= Copycat (software) =

AI software

Screenshot of Metacat (Copycat successor) in operation, slightly edited with commentary at bottom.

Copycat is a model of analogy making and human cognition based on the concept of the parallel terraced scan, developed in 1988 by Douglas Hofstadter, Melanie Mitchell, and others at the Center for Research on Concepts and Cognition, Indiana University Bloomington. The original Copycat was written in Common Lisp and is bitrotten (as it relies on now-outdated graphics libraries for Lucid Common Lisp); however, Java and Python ports exist. The latest versions are a 2023 JavaScript port by Paul-G2 and a 2018 Python3 port by Lucas Saldyt and J. Alan Brogan.

==Description==
Copycat produces answers to such problems as "abc is to abd as ijk is to what?" (abc:abd :: ijk:?). Hofstadter and Mitchell consider analogy making as the core of high-level cognition, or high-level perception, as Hofstadter calls it, basic to recognition and categorization.
High-level perception emerges from the spreading activity of many independent processes, called codelets, running in parallel, competing or cooperating. They create and destroy temporary perceptual constructs, probabilistically trying out variations to eventually produce an answer. The codelets rely on an associative network, slipnet, built on pre-programmed concepts and their associations (a long-term memory). The changing activation levels of the concepts make a conceptual overlap with neighboring concepts.
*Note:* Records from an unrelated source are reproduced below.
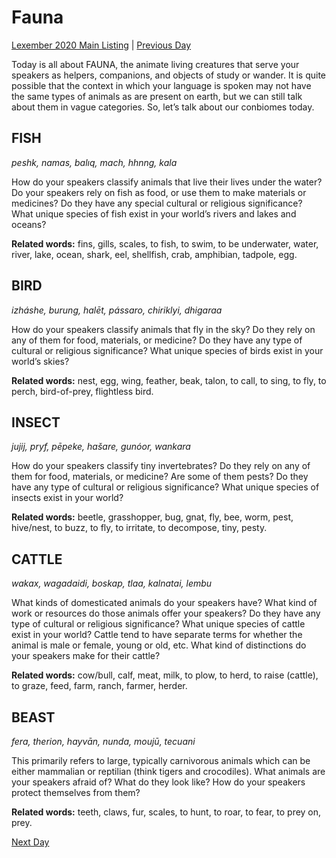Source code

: # Fauna
[Lexember 2020 Main Listing](_prompts/r-conlangs/lexember/2020/toc_lex20.md) | [Previous Day](_prompts/r-conlangs/lexember/2020/prompts/w1/03.md)

Today is all about FAUNA, the animate living creatures that serve your speakers as helpers, companions, and objects of study or wander. It is quite possible that the context in which your language is spoken may not have the same types of animals as are present on earth, but we can still talk about them in vague categories. So, let’s talk about our conbiomes today.

## FISH

_peshk, namas, balıq, mach, hhnng, kala_

How do your speakers classify animals that live their lives under the water? Do your speakers rely on fish as food, or use them to make materials or medicines? Do they have any special cultural or religious significance? What unique species of fish exist in your world’s rivers and lakes and oceans?

**Related words:** fins, gills, scales, to fish, to swim, to be underwater, water, river, lake, ocean, shark, eel, shellfish, crab, amphibian, tadpole, egg.

## BIRD

_izháshe, burung, halēt, pássaro, chiriklyi, dhigaraa_

How do your speakers classify animals that fly in the sky? Do they rely on any of them for food, materials, or medicine? Do they have any type of cultural or religious significance? What unique species of birds exist in your world’s skies?

**Related words:** nest, egg, wing, feather, beak, talon, to call, to sing, to fly, to perch, bird-of-prey, flightless bird.

## INSECT

_jujij, pryf, pēpeke, hašare, gunóor, wankara_

How do your speakers classify tiny invertebrates? Do they rely on any of them for food, materials, or medicine? Are some of them pests? Do they have any type of cultural or religious significance? What unique species of insects exist in your world?

**Related words:** beetle, grasshopper, bug, gnat, fly, bee, worm, pest, hive/nest, to buzz, to fly, to irritate, to decompose, tiny, pesty.

## CATTLE

_wakax, wagadaidi, boskap, tlaa, kalnatai, lembu_

What kinds of domesticated animals do your speakers have? What kind of work or resources do those animals offer your speakers? Do they have any type of cultural or religious significance? What unique species of cattle exist in your world? Cattle tend to have separate terms for whether the animal is male or female, young or old, etc. What kind of distinctions do your speakers make for their cattle?

**Related words:** cow/bull, calf, meat, milk, to plow, to herd, to raise (cattle), to graze, feed, farm, ranch, farmer, herder.

## BEAST

_fera, therion, hayvān, nunda, moujū, tecuani_

This primarily refers to large, typically carnivorous animals which can be either mammalian or reptilian (think tigers and crocodiles). What animals are your speakers afraid of? What do they look like? How do your speakers protect themselves from them?

**Related words:** teeth, claws, fur, scales, to hunt, to roar, to fear, to prey on, prey.

[Next Day](_prompts/r-conlangs/lexember/2020/prompts/w1/05.md)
Copycat's architecture is tripartite, consisting of a slipnet, a working area (also called workspace, similar to blackboard systems), and the coderack (with the codelets). The slipnet is a network composed of nodes, which represent permanent concepts, and weighted links, which are relations, between them. It differs from traditional semantic networks, since the effective weight associated with a particular link may vary through time according to the activation level of specific concepts (nodes). The codelets build structures in the working area and modify activations in the slipnet accordingly (bottom-up processes), and the current state of slipnet determines probabilistically which codelets must be run (top-down influences).

==Comparison to other cognitive architectures==
Copycat differs considerably in many respects from other cognitive architectures such as ACT-R, Soar, DUAL, Psi-Theory, or subsumption architectures.
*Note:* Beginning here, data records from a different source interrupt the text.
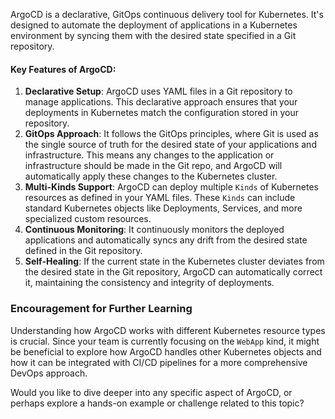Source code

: ArgoCD is a declarative, GitOps continuous delivery tool for Kubernetes. It's designed to automate the deployment of applications in a Kubernetes environment by syncing them with the desired state specified in a Git repository.

#### Key Features of ArgoCD:
1. **Declarative Setup**: ArgoCD uses YAML files in a Git repository to manage applications. This declarative approach ensures that your deployments in Kubernetes match the configuration stored in your repository.
2. **GitOps Approach**: It follows the GitOps principles, where Git is used as the single source of truth for the desired state of your applications and infrastructure. This means any changes to the application or infrastructure should be made in the Git repo, and ArgoCD will automatically apply these changes to the Kubernetes cluster.
3. **Multi-Kinds Support**: ArgoCD can deploy multiple `Kinds` of Kubernetes resources as defined in your YAML files. These `Kinds` can include standard Kubernetes objects like Deployments, Services, and more specialized custom resources.
4. **Continuous Monitoring**: It continuously monitors the deployed applications and automatically syncs any drift from the desired state defined in the Git repository.
5. **Self-Healing**: If the current state in the Kubernetes cluster deviates from the desired state in the Git repository, ArgoCD can automatically correct it, maintaining the consistency and integrity of deployments.

### Encouragement for Further Learning
Understanding how ArgoCD works with different Kubernetes resource types is crucial. Since your team is currently focusing on the `WebApp` kind, it might be beneficial to explore how ArgoCD handles other Kubernetes objects and how it can be integrated with CI/CD pipelines for a more comprehensive DevOps approach.

Would you like to dive deeper into any specific aspect of ArgoCD, or perhaps explore a hands-on example or challenge related to this topic?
Copycat is Hofstadter's most popular model. Other models presented by Hofstadter et al. are similar in architecture, but different in the so-called microdomain, their application, e.g. Letter Spirit, etc.
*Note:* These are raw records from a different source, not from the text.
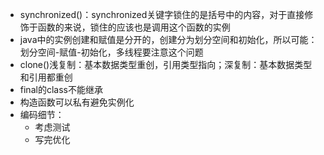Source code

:- synchronized()：synchronized关键字锁住的是括号中的内容，对于直接修饰于函数的来说，锁住的应该也是调用这个函数的实例
- java中的实例创建和赋值是分开的，创建分为划分空间和初始化，所以可能：划分空间-赋值-初始化，多线程要注意这个问题
- clone()浅复制：基本数据类型重创，引用类型指向；深复制：基本数据类型和引用都重创
- final的class不能继承
- 构造函数可以私有避免实例化
- 编码细节：
	- 考虑测试
	- 写完优化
Since the 1995 book Fluid Concepts and Creative Analogies describing the work of the Fluid Analogies Research Group (FARG) book, work on Copycat-like models has continued: as of 2008 the latest models are Phaeaco (a Bongard problem solver), SeqSee (number sequence extrapolation), George (geometric exploration), and Musicat (a melodic expectation model). The architecture is known as the "FARGitecture" and current implementations use a variety of modern languages including C# and Java. A future FARG goal is to build a single generic FARGitecture software framework to facilitate experimentation.